■ DATA FOR PROCESSING:
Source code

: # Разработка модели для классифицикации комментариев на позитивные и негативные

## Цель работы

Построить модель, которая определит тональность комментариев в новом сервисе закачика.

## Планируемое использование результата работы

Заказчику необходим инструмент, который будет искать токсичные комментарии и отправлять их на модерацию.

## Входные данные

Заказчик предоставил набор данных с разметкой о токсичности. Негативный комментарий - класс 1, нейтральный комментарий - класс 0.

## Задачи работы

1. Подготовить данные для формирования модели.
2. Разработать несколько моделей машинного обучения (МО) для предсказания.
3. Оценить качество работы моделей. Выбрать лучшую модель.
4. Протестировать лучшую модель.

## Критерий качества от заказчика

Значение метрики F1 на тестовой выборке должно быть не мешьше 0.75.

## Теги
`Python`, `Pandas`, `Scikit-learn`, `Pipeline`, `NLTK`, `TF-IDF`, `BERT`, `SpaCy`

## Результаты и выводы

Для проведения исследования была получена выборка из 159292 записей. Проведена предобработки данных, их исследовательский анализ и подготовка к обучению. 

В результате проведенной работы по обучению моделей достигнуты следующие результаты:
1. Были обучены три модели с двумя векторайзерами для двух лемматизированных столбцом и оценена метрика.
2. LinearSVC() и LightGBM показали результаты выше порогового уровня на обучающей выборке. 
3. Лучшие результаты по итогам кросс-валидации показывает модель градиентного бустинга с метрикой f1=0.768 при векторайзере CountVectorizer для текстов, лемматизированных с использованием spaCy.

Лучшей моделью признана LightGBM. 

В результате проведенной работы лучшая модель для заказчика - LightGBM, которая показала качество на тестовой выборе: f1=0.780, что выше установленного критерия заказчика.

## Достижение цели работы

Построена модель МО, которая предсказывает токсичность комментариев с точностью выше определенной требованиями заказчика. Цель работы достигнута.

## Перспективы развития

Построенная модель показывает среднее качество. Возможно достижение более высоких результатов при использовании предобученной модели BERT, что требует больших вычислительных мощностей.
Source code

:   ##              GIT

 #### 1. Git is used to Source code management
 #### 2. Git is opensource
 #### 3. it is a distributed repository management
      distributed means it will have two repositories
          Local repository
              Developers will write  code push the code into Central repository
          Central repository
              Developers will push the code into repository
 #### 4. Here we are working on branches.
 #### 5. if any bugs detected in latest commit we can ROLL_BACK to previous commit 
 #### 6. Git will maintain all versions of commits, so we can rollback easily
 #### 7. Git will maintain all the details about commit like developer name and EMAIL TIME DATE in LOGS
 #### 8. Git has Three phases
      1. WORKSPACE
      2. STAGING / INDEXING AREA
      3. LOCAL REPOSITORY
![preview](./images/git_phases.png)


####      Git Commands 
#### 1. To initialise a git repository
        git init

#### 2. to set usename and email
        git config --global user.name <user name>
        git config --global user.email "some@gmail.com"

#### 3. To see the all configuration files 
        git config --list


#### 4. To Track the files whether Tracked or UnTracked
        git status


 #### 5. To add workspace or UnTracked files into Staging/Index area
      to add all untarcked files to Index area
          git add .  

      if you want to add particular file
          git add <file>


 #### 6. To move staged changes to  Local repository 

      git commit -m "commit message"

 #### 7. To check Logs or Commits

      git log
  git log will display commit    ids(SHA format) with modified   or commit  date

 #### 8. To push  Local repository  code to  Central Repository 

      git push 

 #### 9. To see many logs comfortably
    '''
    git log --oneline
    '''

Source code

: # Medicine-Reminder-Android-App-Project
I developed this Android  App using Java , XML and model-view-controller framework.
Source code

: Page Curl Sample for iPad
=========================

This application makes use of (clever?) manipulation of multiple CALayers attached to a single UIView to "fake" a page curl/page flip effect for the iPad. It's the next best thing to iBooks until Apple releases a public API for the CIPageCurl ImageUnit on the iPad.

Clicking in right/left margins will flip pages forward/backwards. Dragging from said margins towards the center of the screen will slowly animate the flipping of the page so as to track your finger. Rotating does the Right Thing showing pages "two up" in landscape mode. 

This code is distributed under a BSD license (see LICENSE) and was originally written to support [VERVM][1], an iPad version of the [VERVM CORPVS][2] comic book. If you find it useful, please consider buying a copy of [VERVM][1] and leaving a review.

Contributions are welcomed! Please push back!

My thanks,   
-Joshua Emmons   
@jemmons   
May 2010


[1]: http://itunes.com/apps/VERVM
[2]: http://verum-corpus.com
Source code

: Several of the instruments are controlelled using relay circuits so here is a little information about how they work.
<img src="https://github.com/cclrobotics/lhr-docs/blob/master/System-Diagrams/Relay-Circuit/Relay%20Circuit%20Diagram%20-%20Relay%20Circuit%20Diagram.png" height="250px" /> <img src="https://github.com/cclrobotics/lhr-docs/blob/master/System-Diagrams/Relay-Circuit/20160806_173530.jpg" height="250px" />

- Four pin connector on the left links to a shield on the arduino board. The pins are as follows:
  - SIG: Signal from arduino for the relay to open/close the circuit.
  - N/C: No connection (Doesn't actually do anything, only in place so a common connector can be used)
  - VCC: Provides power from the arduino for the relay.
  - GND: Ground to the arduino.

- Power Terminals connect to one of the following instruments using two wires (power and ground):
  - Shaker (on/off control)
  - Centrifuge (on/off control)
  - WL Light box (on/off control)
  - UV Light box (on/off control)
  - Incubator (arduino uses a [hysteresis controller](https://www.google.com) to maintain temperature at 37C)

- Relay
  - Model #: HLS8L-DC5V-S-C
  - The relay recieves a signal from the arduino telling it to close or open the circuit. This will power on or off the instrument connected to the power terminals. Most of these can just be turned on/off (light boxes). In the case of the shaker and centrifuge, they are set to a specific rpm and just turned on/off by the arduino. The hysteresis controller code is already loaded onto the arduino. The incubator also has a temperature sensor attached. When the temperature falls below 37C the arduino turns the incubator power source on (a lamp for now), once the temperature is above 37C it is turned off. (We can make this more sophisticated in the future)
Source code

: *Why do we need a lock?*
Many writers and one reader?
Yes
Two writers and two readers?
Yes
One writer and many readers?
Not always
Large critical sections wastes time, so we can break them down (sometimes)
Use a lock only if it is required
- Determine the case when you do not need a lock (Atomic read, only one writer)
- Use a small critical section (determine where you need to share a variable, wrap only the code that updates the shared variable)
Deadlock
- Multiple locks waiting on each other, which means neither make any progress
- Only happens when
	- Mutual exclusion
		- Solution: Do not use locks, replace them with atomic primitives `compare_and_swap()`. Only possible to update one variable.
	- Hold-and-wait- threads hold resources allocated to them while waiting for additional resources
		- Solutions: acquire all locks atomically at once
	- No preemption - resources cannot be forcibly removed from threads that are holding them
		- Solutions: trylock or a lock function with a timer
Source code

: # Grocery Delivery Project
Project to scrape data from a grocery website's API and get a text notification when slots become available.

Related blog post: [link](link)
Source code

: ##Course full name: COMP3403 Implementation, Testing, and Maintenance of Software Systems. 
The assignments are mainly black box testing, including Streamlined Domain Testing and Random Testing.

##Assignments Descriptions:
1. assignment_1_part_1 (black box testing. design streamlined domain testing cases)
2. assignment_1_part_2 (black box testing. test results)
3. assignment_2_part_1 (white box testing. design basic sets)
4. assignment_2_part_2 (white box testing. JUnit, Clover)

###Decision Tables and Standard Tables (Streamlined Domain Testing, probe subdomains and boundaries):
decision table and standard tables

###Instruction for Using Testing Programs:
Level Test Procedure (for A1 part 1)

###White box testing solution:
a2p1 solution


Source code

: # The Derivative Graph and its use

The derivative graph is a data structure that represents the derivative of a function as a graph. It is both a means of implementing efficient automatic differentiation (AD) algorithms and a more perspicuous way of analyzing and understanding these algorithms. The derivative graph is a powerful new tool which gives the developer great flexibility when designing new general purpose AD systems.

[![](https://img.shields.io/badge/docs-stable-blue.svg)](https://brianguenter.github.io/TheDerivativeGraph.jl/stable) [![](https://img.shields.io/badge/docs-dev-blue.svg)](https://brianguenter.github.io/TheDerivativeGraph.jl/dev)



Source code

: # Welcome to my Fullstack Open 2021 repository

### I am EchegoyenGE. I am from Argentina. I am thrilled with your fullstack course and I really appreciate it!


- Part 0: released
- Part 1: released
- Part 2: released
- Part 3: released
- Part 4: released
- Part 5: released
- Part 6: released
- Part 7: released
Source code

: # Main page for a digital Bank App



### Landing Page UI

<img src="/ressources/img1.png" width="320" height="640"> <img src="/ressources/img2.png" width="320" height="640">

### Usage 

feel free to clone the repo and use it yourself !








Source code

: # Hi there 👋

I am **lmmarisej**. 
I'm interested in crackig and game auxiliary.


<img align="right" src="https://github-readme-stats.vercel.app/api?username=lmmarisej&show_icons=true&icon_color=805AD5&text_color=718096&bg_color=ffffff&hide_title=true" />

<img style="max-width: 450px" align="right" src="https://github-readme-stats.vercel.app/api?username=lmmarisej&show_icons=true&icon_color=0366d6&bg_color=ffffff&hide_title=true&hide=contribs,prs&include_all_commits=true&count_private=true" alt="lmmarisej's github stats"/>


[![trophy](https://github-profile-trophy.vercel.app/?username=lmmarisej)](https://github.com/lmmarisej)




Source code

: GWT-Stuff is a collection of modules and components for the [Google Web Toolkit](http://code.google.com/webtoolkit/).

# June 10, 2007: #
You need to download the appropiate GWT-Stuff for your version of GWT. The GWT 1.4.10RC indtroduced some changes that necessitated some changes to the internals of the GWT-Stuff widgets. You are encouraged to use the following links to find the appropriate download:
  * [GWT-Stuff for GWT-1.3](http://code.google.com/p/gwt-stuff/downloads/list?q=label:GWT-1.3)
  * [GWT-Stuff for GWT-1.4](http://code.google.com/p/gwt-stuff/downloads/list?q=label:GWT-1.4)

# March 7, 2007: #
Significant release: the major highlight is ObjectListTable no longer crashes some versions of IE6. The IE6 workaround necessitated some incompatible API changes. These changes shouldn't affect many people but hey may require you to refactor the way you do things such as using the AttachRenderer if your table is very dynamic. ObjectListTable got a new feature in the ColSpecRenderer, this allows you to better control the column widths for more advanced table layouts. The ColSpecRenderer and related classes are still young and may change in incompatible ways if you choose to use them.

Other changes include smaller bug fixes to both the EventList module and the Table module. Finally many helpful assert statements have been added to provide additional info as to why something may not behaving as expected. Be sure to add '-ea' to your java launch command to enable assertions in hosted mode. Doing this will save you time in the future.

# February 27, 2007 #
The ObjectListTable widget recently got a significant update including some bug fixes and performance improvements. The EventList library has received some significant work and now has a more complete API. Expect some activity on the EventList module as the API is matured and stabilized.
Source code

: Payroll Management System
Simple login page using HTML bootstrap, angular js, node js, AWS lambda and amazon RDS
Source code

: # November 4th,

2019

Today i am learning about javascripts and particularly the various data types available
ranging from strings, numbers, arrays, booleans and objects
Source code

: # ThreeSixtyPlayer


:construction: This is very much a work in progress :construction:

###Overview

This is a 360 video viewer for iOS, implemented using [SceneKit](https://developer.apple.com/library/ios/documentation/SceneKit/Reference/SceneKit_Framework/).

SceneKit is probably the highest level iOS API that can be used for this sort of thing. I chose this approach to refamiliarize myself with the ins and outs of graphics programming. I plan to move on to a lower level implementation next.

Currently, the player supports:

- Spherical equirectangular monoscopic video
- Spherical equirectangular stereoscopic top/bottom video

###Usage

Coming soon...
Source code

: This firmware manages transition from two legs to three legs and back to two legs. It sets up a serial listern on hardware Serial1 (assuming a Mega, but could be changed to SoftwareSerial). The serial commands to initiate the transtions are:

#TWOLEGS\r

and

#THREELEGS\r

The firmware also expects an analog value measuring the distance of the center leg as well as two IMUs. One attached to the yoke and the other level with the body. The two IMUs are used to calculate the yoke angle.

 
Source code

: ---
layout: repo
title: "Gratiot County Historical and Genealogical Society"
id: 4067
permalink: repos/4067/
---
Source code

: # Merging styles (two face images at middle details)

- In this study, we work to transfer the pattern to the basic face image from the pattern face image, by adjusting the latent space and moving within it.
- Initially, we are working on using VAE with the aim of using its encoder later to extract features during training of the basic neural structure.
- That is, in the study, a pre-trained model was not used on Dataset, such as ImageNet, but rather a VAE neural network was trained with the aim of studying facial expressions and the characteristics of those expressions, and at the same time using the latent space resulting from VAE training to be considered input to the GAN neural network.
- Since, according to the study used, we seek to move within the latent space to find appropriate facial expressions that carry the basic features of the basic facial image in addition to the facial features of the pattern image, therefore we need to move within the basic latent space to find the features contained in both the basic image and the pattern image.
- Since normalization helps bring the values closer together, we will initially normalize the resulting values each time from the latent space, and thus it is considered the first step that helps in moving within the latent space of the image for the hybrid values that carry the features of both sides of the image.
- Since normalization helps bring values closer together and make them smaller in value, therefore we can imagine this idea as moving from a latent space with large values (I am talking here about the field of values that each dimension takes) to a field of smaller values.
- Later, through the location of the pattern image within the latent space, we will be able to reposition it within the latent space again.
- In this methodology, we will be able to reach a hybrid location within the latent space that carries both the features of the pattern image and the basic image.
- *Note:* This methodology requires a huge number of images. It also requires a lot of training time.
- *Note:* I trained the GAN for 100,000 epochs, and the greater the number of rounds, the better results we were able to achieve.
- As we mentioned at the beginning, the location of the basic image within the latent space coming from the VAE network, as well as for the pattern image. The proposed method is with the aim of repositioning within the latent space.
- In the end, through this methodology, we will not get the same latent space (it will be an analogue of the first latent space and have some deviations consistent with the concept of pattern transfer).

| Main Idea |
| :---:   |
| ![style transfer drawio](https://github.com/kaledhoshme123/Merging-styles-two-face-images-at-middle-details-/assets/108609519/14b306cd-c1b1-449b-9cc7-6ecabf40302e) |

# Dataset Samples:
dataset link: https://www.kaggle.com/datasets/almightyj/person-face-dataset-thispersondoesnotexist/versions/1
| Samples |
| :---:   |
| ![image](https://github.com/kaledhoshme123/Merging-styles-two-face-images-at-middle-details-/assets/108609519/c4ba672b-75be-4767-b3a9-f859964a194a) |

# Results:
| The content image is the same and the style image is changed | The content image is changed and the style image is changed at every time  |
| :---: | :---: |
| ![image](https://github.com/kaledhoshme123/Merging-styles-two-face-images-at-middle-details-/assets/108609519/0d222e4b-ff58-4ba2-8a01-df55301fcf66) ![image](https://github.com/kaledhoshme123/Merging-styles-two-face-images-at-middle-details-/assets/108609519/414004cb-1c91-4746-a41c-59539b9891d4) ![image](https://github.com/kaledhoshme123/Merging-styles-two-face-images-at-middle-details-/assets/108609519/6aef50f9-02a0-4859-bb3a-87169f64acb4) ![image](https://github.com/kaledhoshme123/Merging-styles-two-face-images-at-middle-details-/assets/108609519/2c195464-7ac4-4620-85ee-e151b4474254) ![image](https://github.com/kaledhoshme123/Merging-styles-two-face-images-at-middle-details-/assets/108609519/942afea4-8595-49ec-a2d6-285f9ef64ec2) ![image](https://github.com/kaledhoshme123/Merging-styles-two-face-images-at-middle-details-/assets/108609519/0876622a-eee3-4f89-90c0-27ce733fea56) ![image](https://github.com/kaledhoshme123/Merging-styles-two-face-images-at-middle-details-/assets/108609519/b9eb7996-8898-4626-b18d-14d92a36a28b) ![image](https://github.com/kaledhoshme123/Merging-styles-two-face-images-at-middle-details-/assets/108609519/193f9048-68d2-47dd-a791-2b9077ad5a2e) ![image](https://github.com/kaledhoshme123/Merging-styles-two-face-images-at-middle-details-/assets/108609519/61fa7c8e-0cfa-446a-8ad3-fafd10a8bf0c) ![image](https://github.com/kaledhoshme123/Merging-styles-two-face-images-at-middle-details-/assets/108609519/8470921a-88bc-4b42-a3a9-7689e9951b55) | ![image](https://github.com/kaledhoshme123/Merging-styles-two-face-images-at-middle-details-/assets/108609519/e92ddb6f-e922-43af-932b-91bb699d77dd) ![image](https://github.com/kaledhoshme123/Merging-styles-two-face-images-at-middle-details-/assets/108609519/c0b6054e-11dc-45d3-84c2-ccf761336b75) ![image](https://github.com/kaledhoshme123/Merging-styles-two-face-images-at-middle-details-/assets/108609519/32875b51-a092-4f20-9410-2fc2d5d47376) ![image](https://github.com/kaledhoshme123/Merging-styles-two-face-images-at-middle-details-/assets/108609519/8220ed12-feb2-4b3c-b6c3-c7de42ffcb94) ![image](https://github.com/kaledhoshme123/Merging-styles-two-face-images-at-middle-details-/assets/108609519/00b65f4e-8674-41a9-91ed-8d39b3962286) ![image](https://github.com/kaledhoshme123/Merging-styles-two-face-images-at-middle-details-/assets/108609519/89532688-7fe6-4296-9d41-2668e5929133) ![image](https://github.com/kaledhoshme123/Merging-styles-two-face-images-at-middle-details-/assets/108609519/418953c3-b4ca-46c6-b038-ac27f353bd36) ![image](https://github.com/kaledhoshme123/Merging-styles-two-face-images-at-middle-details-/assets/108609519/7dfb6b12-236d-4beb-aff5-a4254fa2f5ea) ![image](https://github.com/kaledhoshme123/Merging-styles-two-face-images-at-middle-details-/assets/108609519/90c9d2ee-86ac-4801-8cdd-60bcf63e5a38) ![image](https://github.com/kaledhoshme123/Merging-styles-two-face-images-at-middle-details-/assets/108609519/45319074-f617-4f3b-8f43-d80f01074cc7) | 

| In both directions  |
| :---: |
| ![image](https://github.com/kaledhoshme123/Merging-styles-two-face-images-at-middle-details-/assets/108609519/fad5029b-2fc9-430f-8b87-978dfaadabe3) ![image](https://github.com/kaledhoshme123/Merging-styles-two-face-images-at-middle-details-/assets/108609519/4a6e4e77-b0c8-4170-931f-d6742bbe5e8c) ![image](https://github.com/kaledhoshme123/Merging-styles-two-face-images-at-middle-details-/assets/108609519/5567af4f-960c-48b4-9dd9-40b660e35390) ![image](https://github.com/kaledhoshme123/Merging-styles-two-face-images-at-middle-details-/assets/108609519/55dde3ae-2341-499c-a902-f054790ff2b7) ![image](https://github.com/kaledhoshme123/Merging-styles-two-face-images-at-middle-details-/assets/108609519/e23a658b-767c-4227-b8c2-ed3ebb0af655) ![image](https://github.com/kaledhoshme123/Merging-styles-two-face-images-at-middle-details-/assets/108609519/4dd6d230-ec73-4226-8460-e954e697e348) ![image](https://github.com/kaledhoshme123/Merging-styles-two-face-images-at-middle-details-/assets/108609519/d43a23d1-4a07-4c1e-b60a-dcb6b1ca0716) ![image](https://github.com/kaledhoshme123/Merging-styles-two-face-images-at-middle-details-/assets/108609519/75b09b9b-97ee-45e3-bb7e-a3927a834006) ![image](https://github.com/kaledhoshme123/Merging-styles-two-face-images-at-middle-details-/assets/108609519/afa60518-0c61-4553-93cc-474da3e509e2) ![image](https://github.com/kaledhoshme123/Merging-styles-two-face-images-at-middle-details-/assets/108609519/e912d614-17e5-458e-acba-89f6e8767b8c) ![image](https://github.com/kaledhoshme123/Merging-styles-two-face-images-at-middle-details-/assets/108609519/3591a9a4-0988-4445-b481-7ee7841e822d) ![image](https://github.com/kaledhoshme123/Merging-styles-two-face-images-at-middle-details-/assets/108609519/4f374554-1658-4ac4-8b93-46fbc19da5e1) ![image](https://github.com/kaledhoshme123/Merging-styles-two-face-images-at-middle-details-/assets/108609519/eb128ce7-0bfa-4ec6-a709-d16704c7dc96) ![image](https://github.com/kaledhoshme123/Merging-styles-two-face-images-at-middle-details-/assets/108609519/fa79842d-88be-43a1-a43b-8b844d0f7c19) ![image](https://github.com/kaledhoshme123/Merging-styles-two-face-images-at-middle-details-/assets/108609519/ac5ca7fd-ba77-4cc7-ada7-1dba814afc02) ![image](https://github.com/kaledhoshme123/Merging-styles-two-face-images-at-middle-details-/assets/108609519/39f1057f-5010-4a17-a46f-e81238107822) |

■ ASSIGNED TASK:
From the material above, copy exactly the lines between the line holding "- SIG: Signal" and the line holding "Use a lock only if it is required", inclusive, and only those.

■ RESULT FOR THIS EXERCISE:
  - SIG: Signal from arduino for the relay to open/close the circuit.
  - N/C: No connection (Doesn't actually do anything, only in place so a common connector can be used)
  - VCC: Provides power from the arduino for the relay.
  - GND: Ground to the arduino.

- Power Terminals connect to one of the following instruments using two wires (power and ground):
  - Shaker (on/off control)
  - Centrifuge (on/off control)
  - WL Light box (on/off control)
  - UV Light box (on/off control)
  - Incubator (arduino uses a [hysteresis controller](https://www.google.com) to maintain temperature at 37C)

- Relay
  - Model #: HLS8L-DC5V-S-C
  - The relay recieves a signal from the arduino telling it to close or open the circuit. This will power on or off the instrument connected to the power terminals. Most of these can just be turned on/off (light boxes). In the case of the shaker and centrifuge, they are set to a specific rpm and just turned on/off by the arduino. The hysteresis controller code is already loaded onto the arduino. The incubator also has a temperature sensor attached. When the temperature falls below 37C the arduino turns the incubator power source on (a lamp for now), once the temperature is above 37C it is turned off. (We can make this more sophisticated in the future)
Source code

: *Why do we need a lock?*
Many writers and one reader?
Yes
Two writers and two readers?
Yes
One writer and many readers?
Not always
Large critical sections wastes time, so we can break them down (sometimes)
Use a lock only if it is required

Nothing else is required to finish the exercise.